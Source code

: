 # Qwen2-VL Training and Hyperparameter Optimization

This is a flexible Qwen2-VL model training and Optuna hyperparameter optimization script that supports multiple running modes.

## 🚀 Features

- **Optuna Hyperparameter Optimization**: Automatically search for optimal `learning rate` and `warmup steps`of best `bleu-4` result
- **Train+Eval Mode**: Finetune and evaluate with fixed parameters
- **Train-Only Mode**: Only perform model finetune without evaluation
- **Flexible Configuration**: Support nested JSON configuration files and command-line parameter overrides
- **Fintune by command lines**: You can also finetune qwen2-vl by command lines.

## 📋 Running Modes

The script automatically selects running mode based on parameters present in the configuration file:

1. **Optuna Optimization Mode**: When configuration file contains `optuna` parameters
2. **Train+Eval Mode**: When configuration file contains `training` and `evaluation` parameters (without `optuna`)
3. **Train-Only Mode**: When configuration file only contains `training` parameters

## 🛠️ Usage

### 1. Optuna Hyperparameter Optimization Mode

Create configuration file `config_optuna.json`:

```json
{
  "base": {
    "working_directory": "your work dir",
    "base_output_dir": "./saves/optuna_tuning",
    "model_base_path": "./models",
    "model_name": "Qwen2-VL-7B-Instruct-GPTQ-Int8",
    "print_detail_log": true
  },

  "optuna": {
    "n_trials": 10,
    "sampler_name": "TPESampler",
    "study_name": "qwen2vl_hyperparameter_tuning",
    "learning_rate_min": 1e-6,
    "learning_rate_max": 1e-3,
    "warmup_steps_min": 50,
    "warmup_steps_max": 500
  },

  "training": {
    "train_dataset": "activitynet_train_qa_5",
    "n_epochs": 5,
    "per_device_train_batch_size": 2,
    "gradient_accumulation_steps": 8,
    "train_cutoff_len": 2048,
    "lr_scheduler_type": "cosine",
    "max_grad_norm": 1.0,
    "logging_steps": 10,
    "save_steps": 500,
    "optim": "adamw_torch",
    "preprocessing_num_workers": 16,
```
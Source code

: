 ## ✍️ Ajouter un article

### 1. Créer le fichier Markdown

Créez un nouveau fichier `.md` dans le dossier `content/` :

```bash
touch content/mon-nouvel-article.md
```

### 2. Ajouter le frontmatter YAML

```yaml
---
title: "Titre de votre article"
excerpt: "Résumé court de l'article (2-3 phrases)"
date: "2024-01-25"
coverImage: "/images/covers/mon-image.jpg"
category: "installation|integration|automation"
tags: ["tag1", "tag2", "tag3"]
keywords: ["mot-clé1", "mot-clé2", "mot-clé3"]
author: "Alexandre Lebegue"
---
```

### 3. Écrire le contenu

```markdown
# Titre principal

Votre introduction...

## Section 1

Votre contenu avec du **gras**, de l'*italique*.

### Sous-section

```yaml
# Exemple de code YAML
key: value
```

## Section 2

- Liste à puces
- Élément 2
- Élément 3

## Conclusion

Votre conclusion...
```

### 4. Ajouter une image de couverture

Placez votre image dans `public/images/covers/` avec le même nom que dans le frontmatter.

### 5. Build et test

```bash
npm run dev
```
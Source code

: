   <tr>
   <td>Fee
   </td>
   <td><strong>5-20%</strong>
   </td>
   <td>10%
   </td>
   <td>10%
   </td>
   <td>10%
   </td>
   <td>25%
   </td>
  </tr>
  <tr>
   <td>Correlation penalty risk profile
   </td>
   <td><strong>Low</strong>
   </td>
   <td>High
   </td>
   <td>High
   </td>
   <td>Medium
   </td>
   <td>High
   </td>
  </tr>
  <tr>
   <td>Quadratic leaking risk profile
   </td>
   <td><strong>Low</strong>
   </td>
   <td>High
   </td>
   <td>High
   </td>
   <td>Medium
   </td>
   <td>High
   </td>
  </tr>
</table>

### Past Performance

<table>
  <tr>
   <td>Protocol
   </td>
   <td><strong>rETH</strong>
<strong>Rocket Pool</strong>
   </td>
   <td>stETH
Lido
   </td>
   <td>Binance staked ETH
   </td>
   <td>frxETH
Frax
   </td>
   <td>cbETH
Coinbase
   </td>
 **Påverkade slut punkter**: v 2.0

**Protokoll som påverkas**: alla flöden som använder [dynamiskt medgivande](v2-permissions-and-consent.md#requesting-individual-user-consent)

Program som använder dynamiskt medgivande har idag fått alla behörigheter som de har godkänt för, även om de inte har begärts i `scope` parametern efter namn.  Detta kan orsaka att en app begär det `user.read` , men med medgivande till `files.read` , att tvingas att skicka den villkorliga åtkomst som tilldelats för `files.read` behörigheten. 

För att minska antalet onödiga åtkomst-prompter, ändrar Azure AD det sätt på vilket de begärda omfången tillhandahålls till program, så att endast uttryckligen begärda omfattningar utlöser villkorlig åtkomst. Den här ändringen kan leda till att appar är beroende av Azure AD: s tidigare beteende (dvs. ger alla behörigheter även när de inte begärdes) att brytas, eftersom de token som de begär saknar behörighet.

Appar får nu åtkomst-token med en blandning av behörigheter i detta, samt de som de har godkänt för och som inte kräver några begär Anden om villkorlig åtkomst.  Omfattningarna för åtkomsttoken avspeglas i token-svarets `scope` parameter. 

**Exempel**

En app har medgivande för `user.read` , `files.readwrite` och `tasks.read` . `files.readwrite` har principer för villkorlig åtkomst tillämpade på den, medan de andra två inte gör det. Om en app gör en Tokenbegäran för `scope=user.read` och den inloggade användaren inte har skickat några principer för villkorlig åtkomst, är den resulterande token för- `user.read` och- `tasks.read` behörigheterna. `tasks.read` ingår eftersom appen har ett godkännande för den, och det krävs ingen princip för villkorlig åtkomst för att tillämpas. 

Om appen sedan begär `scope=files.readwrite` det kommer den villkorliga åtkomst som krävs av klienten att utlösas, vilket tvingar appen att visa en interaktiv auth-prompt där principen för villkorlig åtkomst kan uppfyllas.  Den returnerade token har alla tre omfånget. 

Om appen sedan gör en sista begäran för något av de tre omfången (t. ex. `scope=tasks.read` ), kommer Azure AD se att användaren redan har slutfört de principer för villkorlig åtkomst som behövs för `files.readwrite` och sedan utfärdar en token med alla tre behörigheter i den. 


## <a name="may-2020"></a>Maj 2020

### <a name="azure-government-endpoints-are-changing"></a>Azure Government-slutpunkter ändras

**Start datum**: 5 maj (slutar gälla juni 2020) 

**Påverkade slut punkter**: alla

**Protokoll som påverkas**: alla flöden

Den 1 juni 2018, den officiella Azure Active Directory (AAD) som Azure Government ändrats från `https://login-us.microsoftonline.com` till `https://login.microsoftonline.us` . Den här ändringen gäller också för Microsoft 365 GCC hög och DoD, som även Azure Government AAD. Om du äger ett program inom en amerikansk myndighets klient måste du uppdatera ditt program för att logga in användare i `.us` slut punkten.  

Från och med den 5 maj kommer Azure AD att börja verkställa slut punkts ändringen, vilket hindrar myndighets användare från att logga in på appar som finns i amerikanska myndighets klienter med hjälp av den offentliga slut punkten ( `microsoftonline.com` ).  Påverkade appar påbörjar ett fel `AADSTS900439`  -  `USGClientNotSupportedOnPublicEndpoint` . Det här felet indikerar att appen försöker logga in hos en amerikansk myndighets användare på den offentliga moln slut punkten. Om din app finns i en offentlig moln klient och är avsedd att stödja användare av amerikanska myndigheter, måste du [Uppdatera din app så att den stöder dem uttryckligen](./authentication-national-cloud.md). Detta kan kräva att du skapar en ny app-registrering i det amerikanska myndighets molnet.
-=-=-
**THE PROBLEM**.
Each entry is to be given again, exactly as it stands.

**EXERCISE ANSWER**.
Source code

: # Qwen2-VL Training and Hyperparameter Optimization

This is a flexible Qwen2-VL model training and Optuna hyperparameter optimization script that supports multiple running modes.

## 🚀 Features

- **Optuna Hyperparameter Optimization**: Automatically search for optimal `learning rate` and `warmup steps`of best `bleu-4` result
- **Train+Eval Mode**: Finetune and evaluate with fixed parameters
- **Train-Only Mode**: Only perform model finetune without evaluation
- **Flexible Configuration**: Support nested JSON configuration files and command-line parameter overrides
- **Fintune by command lines**: You can also finetune qwen2-vl by command lines.

## 📋 Running Modes

The script automatically selects running mode based on parameters present in the configuration file:

1. **Optuna Optimization Mode**: When configuration file contains `optuna` parameters
2. **Train+Eval Mode**: When configuration file contains `training` and `evaluation` parameters (without `optuna`)
3. **Train-Only Mode**: When configuration file only contains `training` parameters

## 🛠️ Usage

### 1. Optuna Hyperparameter Optimization Mode

Create configuration file `config_optuna.json`:

```json
{
  "base": {
    "working_directory": "your work dir",
    "base_output_dir": "./saves/optuna_tuning",
    "model_base_path": "./models",
    "model_name": "Qwen2-VL-7B-Instruct-GPTQ-Int8",
    "print_detail_log": true
  },

  "optuna": {
    "n_trials": 10,
    "sampler_name": "TPESampler",
    "study_name": "qwen2vl_hyperparameter_tuning",
    "learning_rate_min": 1e-6,
    "learning_rate_max": 1e-3,
    "warmup_steps_min": 50,
    "warmup_steps_max": 500
  },

  "training": {
    "train_dataset": "activitynet_train_qa_5",
    "n_epochs": 5,
    "per_device_train_batch_size": 2,
    "gradient_accumulation_steps": 8,
    "train_cutoff_len": 2048,
    "lr_scheduler_type": "cosine",
    "max_grad_norm": 1.0,
    "logging_steps": 10,
    "save_steps": 500,
    "optim": "adamw_torch",
    "preprocessing_num_workers": 16,
```
Source code

: ## ✍️ Ajouter un article

### 1. Créer le fichier Markdown

Créez un nouveau fichier `.md` dans le dossier `content/` :

```bash
touch content/mon-nouvel-article.md
```

### 2. Ajouter le frontmatter YAML

```yaml
---
title: "Titre de votre article"
excerpt: "Résumé court de l'article (2-3 phrases)"
date: "2024-01-25"
coverImage: "/images/covers/mon-image.jpg"
category: "installation|integration|automation"
tags: ["tag1", "tag2", "tag3"]
keywords: ["mot-clé1", "mot-clé2", "mot-clé3"]
author: "Alexandre Lebegue"
---
```

### 3. Écrire le contenu

```markdown
# Titre principal

Votre introduction...

## Section 1

Votre contenu avec du **gras**, de l'*italique*.

### Sous-section

```yaml
# Exemple de code YAML
key: value
```

## Section 2

- Liste à puces
- Élément 2
- Élément 3

## Conclusion

Votre conclusion...
```

### 4. Ajouter une image de couverture

Placez votre image dans `public/images/covers/` avec le même nom que dans le frontmatter.

### 5. Build et test

```bash
npm run dev
```
Source code

:   <tr>
   <td>Fee
   </td>
   <td><strong>5-20%</strong>
   </td>
   <td>10%
   </td>
   <td>10%
   </td>
   <td>10%
   </td>
   <td>25%
   </td>
  </tr>
  <tr>
   <td>Correlation penalty risk profile
   </td>
   <td><strong>Low</strong>
   </td>
   <td>High
   </td>
   <td>High
   </td>
   <td>Medium
   </td>
   <td>High
   </td>
  </tr>
  <tr>
   <td>Quadratic leaking risk profile
   </td>
   <td><strong>Low</strong>
   </td>
   <td>High
   </td>
   <td>High
   </td>
   <td>Medium
   </td>
   <td>High
   </td>
  </tr>
</table>

### Past Performance

<table>
  <tr>
   <td>Protocol
   </td>
   <td><strong>rETH</strong>
<strong>Rocket Pool</strong>
   </td>
   <td>stETH
Lido
   </td>
   <td>Binance staked ETH
   </td>
   <td>frxETH
Frax
   </td>
   <td>cbETH
Coinbase
   </td>
 **Påverkade slut punkter**: v 2.0

**Protokoll som påverkas**: alla flöden som använder [dynamiskt medgivande](v2-permissions-and-consent.md#requesting-individual-user-consent)

Program som använder dynamiskt medgivande har idag fått alla behörigheter som de har godkänt för, även om de inte har begärts i `scope` parametern efter namn.  Detta kan orsaka att en app begär det `user.read` , men med medgivande till `files.read` , att tvingas att skicka den villkorliga åtkomst som tilldelats för `files.read` behörigheten. 

För att minska antalet onödiga åtkomst-prompter, ändrar Azure AD det sätt på vilket de begärda omfången tillhandahålls till program, så att endast uttryckligen begärda omfattningar utlöser villkorlig åtkomst. Den här ändringen kan leda till att appar är beroende av Azure AD: s tidigare beteende (dvs. ger alla behörigheter även när de inte begärdes) att brytas, eftersom de token som de begär saknar behörighet.

Appar får nu åtkomst-token med en blandning av behörigheter i detta, samt de som de har godkänt för och som inte kräver några begär Anden om villkorlig åtkomst.  Omfattningarna för åtkomsttoken avspeglas i token-svarets `scope` parameter. 

**Exempel**

En app har medgivande för `user.read` , `files.readwrite` och `tasks.read` . `files.readwrite` har principer för villkorlig åtkomst tillämpade på den, medan de andra två inte gör det. Om en app gör en Tokenbegäran för `scope=user.read` och den inloggade användaren inte har skickat några principer för villkorlig åtkomst, är den resulterande token för- `user.read` och- `tasks.read` behörigheterna. `tasks.read` ingår eftersom appen har ett godkännande för den, och det krävs ingen princip för villkorlig åtkomst för att tillämpas. 

Om appen sedan begär `scope=files.readwrite` det kommer den villkorliga åtkomst som krävs av klienten att utlösas, vilket tvingar appen att visa en interaktiv auth-prompt där principen för villkorlig åtkomst kan uppfyllas.  Den returnerade token har alla tre omfånget. 

Om appen sedan gör en sista begäran för något av de tre omfången (t. ex. `scope=tasks.read` ), kommer Azure AD se att användaren redan har slutfört de principer för villkorlig åtkomst som behövs för `files.readwrite` och sedan utfärdar en token med alla tre behörigheter i den. 


## <a name="may-2020"></a>Maj 2020

### <a name="azure-government-endpoints-are-changing"></a>Azure Government-slutpunkter ändras

**Start datum**: 5 maj (slutar gälla juni 2020) 

**Påverkade slut punkter**: alla

**Protokoll som påverkas**: alla flöden

Den 1 juni 2018, den officiella Azure Active Directory (AAD) som Azure Government ändrats från `https://login-us.microsoftonline.com` till `https://login.microsoftonline.us` . Den här ändringen gäller också för Microsoft 365 GCC hög och DoD, som även Azure Government AAD. Om du äger ett program inom en amerikansk myndighets klient måste du uppdatera ditt program för att logga in användare i `.us` slut punkten.  

Från och med den 5 maj kommer Azure AD att börja verkställa slut punkts ändringen, vilket hindrar myndighets användare från att logga in på appar som finns i amerikanska myndighets klienter med hjälp av den offentliga slut punkten ( `microsoftonline.com` ).  Påverkade appar påbörjar ett fel `AADSTS900439`  -  `USGClientNotSupportedOnPublicEndpoint` . Det här felet indikerar att appen försöker logga in hos en amerikansk myndighets användare på den offentliga moln slut punkten. Om din app finns i en offentlig moln klient och är avsedd att stödja användare av amerikanska myndigheter, måste du [Uppdatera din app så att den stöder dem uttryckligen](./authentication-national-cloud.md). Detta kan kräva att du skapar en ny app-registrering i det amerikanska myndighets molnet.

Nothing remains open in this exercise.